Daryl McCormack: I’m filming Pride and Prejudice for Netflix.

CS: Did you know the story?
DM: I will admit, I hadn’t read Pride and Prejudice before I received the offer for the role, then that was the first thing I did. Of course, two other iterations of Pride and Prejudice are very deeply beloved, the TV show and the film with Matthew Macfadyen and Keira Knightley. Neither of which I’ve seen, but I think it served me. Particularly because it was so close to shooting, I was like, “I just can’t watch these iconic versions.” I wanted mine to be authentic. There’s already been two versions of Mr Bingley, so I have to bring my version now.

CS: So, you’re riding horses.
DM: Riding horses through small villages in England, in Rye in the countryside. It’s really nice, and honestly, it’s a great group of people.

CS: And the great text you’re working with.
DM: The text is great, Dolly Alderton penned it and it’s amazing. I think it’s always the people, though, it’s the people you work with.

CS: That’s the best part. I genuinely don’t love a camera in front of my face, it’s not my favourite thing in the world.
DM: No, yet you’re so good when it happens! Isn’t that ironic? [laughs]

CS: Thank you. [laughs] My favourite part of the job is just the people, the circus of it all, the different lives all ending up in this funny little world.
DM: We’re obviously going to be biased, but the more I work, the more I actually love
our community. I love actors. I really think part of acting is the ability to empathise with
multiple people and stories and be able to bring that to life. I’ve met the most interesting
and genuine people.

CS: Glenn Close calls it her ‘alien nation,’ and she only feels comfortable with
her people.
DM: We’re usually a little bit shy and kind of introverted. [both laugh] There is
such beautiful duality and I think what’s so beautiful about what we do, is that it’s always
a shared experience. It’s never a one-man show, even when it is a one-man show.

CS: Even when you have Rian Johnson, who’s the genius behind it. What makes him so special is that he knows that the cast is such a major part of why these films work. He gets everyone involved. 
DM: Yeah, it’s the collaboration.

CS: You might find this a boring question but don’t you find time management fascinating? [laughs] Like, what do other people do in their days? Especially in this job, when routine is constantly being flipped on its head, what do you do with your time? When you wake up in the morning, do you have a routine?
DM: I try to put a bit of structure in place, but it is so true, we are in different locations or countries, or we’re shooting nights, or we’re shooting in the morning. Or we’re not working, or we have full days where we barely speak to anyone other than the people that we’re working with. So, it’s never-ending trying to control a bull in a china shop.

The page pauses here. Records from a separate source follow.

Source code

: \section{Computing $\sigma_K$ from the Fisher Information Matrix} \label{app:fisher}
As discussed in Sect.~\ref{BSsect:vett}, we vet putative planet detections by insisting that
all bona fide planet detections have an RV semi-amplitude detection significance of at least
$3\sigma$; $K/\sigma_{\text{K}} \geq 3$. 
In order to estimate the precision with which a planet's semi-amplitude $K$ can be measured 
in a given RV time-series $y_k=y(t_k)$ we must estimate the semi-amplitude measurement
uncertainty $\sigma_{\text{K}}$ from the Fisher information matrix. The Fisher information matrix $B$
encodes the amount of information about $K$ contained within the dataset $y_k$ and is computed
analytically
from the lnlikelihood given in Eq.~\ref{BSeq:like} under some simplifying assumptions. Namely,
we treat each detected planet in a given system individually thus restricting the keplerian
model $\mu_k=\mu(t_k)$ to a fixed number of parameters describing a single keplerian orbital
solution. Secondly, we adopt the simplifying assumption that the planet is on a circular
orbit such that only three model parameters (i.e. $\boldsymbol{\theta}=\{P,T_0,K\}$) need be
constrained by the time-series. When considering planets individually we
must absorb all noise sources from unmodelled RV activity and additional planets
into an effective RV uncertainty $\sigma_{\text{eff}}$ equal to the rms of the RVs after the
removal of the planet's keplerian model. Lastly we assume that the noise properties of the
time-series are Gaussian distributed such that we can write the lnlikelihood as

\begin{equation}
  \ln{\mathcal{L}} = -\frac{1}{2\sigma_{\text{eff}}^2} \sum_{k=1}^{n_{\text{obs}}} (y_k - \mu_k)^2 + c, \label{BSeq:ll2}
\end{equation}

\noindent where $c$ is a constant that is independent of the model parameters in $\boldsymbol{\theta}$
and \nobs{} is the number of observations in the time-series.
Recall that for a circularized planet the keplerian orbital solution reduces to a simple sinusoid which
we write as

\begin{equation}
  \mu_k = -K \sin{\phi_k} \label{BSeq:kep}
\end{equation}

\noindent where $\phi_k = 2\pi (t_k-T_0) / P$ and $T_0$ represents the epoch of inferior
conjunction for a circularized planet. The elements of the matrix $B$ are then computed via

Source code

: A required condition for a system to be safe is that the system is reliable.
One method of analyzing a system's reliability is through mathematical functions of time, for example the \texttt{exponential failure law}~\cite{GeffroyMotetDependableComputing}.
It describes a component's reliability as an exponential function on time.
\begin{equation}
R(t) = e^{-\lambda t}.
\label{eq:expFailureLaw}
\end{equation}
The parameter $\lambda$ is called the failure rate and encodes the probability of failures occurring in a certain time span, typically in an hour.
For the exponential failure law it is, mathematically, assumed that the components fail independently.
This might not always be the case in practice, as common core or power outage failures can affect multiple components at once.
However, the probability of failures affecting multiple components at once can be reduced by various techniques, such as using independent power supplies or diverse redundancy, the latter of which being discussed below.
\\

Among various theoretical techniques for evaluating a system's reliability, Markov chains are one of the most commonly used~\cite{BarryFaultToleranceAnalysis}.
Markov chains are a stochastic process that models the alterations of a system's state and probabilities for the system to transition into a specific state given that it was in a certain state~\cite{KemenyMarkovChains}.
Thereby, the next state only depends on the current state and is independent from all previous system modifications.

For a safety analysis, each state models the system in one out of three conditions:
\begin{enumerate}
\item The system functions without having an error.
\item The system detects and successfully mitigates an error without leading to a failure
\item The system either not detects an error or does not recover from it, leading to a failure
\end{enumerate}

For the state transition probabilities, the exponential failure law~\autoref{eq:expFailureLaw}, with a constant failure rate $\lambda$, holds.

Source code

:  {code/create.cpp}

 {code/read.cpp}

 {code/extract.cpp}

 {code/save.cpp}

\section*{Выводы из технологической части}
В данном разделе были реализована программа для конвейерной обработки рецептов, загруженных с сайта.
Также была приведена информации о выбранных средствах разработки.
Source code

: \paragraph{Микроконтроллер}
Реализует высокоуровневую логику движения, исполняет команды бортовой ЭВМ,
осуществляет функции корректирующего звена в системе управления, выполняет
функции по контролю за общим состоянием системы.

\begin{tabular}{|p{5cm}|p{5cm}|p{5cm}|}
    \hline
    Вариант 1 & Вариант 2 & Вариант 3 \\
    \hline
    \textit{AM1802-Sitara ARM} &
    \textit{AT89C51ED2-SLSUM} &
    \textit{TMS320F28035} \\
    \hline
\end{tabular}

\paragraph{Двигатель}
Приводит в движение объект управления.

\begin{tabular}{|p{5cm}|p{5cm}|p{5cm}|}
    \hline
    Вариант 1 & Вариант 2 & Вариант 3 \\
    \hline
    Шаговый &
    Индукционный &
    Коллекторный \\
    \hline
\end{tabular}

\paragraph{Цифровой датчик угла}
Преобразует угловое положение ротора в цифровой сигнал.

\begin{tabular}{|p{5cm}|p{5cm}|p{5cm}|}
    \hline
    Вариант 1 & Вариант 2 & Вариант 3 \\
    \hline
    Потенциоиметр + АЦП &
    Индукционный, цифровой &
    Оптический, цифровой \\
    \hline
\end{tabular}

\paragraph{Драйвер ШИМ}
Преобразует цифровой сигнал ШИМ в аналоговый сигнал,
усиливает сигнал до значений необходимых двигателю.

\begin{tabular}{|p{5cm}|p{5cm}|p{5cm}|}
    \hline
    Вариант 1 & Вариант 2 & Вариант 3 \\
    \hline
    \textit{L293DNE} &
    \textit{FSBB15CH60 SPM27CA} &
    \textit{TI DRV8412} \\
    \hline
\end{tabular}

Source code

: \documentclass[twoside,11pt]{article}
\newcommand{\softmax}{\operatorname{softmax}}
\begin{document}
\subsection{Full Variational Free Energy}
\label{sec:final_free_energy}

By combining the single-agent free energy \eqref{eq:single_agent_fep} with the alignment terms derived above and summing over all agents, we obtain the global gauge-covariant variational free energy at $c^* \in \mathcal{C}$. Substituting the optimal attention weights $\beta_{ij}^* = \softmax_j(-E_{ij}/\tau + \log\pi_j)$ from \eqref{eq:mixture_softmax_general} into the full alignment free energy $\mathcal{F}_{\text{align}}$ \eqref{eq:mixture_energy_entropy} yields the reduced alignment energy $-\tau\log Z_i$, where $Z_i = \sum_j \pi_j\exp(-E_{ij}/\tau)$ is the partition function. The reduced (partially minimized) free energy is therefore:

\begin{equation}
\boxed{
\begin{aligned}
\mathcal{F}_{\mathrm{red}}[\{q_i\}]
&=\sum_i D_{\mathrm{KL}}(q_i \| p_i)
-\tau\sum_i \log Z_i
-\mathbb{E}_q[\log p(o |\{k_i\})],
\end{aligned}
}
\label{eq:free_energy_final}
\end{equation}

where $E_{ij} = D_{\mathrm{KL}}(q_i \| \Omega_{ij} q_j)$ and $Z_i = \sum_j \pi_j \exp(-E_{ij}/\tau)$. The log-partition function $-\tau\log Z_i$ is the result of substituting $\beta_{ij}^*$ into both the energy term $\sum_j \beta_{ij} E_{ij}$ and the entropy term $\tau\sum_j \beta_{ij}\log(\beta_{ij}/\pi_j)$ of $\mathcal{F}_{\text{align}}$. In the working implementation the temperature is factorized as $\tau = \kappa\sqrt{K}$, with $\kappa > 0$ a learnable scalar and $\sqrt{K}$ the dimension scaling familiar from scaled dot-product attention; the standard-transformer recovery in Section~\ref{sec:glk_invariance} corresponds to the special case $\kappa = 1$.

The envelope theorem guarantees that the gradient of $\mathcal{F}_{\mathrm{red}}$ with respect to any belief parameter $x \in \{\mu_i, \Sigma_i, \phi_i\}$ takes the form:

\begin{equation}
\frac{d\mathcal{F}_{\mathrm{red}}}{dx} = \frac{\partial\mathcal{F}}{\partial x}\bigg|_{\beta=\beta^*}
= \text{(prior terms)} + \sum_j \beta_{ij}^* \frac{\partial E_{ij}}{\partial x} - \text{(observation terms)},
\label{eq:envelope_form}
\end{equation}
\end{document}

CS: It’s a total rollercoaster.
DM: It’s so rare to just have a regular, steady rhythm in what we do. The only thing I can think of is when you’re rehearsing a play, because usually you might have Monday to Friday nine to five and that’s a very steady rhythm, and then it flips when you actually do
the play because you then have a whole free day and a schedule of six to ten in the evening when you’re doing the play. Those times are heaven because you actually get to feel normal.

CS: I think one of the reasons we connected so much is that you prioritise life
outside of work, it’s a really important thing. You want to make sure the pie is all equal. Have you always been like that? Or is that something you’ve found along the way as you’ve gotten older?
DM: I think it’s that thing of, as you get older and as you work a bit more, realising
that no one thing can sustain the entirety of yourself. No one thing can be that source of stability.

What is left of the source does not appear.